[Saved entries]
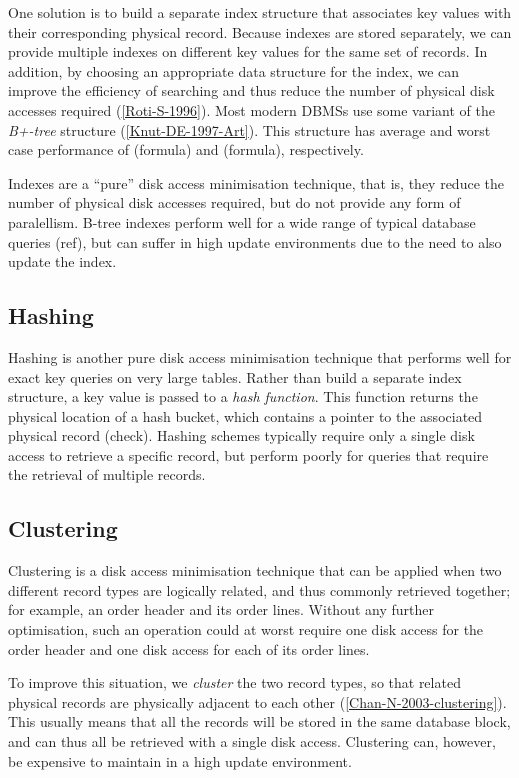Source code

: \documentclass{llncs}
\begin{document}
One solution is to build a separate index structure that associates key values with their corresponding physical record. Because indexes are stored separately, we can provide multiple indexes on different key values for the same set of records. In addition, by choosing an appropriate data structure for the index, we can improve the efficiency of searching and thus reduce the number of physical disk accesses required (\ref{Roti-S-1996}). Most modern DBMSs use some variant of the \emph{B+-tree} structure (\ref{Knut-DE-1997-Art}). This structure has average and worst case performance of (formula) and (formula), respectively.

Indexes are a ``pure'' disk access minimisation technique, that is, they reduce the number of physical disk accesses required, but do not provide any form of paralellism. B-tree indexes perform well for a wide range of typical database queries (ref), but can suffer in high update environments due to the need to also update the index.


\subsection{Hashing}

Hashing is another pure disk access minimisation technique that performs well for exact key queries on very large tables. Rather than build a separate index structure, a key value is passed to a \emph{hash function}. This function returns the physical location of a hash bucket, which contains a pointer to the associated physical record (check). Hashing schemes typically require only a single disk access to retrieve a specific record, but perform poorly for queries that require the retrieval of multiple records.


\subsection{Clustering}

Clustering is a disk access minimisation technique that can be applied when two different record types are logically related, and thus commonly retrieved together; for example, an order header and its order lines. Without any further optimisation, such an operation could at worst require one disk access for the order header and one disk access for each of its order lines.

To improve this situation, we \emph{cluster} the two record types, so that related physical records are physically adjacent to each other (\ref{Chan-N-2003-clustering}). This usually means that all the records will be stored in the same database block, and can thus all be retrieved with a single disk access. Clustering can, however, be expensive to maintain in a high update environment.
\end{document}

...

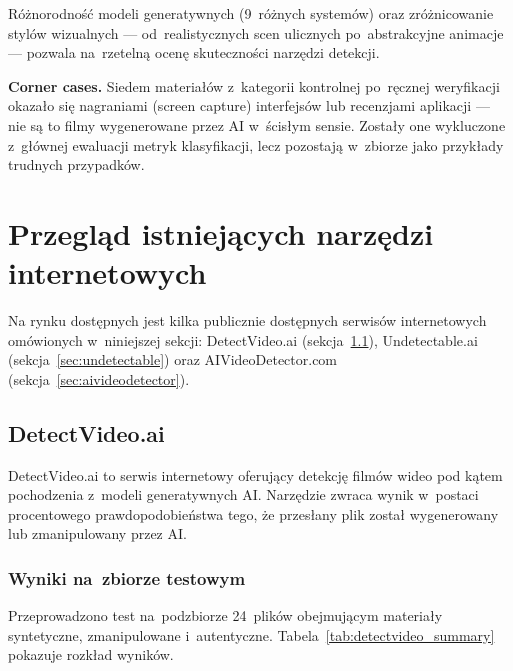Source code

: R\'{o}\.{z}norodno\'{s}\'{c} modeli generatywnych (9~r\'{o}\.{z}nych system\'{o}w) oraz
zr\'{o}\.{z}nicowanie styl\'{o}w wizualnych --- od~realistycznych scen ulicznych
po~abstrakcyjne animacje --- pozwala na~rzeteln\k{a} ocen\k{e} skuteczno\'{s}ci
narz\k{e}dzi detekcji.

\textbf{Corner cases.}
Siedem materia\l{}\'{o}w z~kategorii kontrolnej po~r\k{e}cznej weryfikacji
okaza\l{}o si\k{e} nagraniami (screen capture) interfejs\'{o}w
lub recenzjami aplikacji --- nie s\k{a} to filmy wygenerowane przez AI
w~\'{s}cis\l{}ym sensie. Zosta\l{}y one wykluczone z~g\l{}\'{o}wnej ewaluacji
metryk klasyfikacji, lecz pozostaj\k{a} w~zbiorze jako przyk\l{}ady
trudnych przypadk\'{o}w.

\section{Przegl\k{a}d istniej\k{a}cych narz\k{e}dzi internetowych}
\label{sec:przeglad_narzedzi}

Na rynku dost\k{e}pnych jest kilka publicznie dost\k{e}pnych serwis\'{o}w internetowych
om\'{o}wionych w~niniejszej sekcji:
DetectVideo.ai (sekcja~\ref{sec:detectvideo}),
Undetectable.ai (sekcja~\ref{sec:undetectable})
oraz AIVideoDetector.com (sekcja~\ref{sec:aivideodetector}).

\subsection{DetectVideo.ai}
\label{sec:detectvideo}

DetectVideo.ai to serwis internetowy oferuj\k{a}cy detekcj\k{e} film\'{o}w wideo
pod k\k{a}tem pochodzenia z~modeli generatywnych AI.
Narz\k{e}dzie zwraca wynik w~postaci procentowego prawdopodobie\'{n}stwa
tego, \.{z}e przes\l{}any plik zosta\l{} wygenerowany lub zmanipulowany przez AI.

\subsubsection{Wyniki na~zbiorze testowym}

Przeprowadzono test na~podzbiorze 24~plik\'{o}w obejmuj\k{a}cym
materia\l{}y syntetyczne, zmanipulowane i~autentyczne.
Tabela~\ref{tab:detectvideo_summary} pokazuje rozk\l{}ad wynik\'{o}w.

- _Description of the task_
Where does the string "serwis" appear in the records? Copy every line that holds it.

- _The answer_
Na rynku dost\k{e}pnych jest kilka publicznie dost\k{e}pnych serwis\'{o}w internetowych
DetectVideo.ai to serwis internetowy oferuj\k{a}cy detekcj\k{e} film\'{o}w wideo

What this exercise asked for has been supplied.